Happy Earth Day! None of the environmental doomsday predictions of the last 52 years have come true

From predicting ecological collapse and the end of civilization to warnings that the world is running out of oil, all environmental doomsday predictions of the first Earth Day in 1970 have turned out to be flat out wrong.

More than three decades before Greta Thunberg was born — the Swedish environmental activist on climate change — more than 20 million Americans participated in the first Earth Day on April 22, 1970.

We now look back at quotes from Earth Day, Then and Now,” by Ronald Bailey of the spectacularly wrong apocalyptic predictions from Earth Day 1970.

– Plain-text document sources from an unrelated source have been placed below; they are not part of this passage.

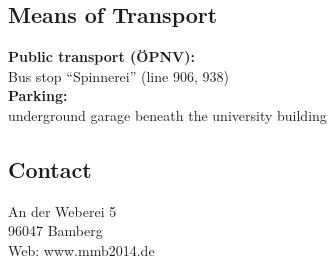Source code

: \subsection{\textcolor{unibablueI}{Means of Transport}}
\textbf{\textcolor{unibablueII}{Public transport (ÖPNV):}}\\
Bus stop ``Spinnerei'' (line 906, 938)\\
\textbf{\textcolor{unibablueII}{Parking:}}\\
underground garage beneath the university building

\subsection{\textcolor{unibablueI}{Contact}}
An der Weberei 5\\
96047 Bamberg\\[2ex]
Web: www.mmb2014.de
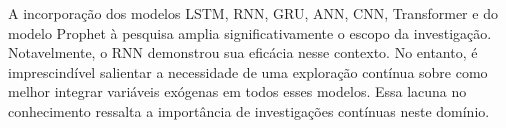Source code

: A incorporação dos modelos LSTM, RNN, GRU, ANN, CNN, Transformer e do modelo Prophet à pesquisa amplia significativamente o escopo da investigação. Notavelmente, o RNN demonstrou sua eficácia nesse contexto. No entanto, é imprescindível salientar a necessidade de uma exploração contínua sobre como melhor integrar variáveis exógenas em todos esses modelos. Essa lacuna no conhecimento ressalta a importância de investigações contínuas neste domínio.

Considering the current doomsday predictions scaremonger activists are verbalizing about global warming that will result in the demise of civilization within the next decade, many of those unscientific 1970 predictions are being reincarnated on today’s social and news media outlets.

Many of the same are being regurgitated today, but the best prediction from the first earth day five decades ago, yes 50 years ago, was that the “the pending ice age as earth had been cooling since 1950 and that the temperature would be 11 degrees cooler by the year 2000”.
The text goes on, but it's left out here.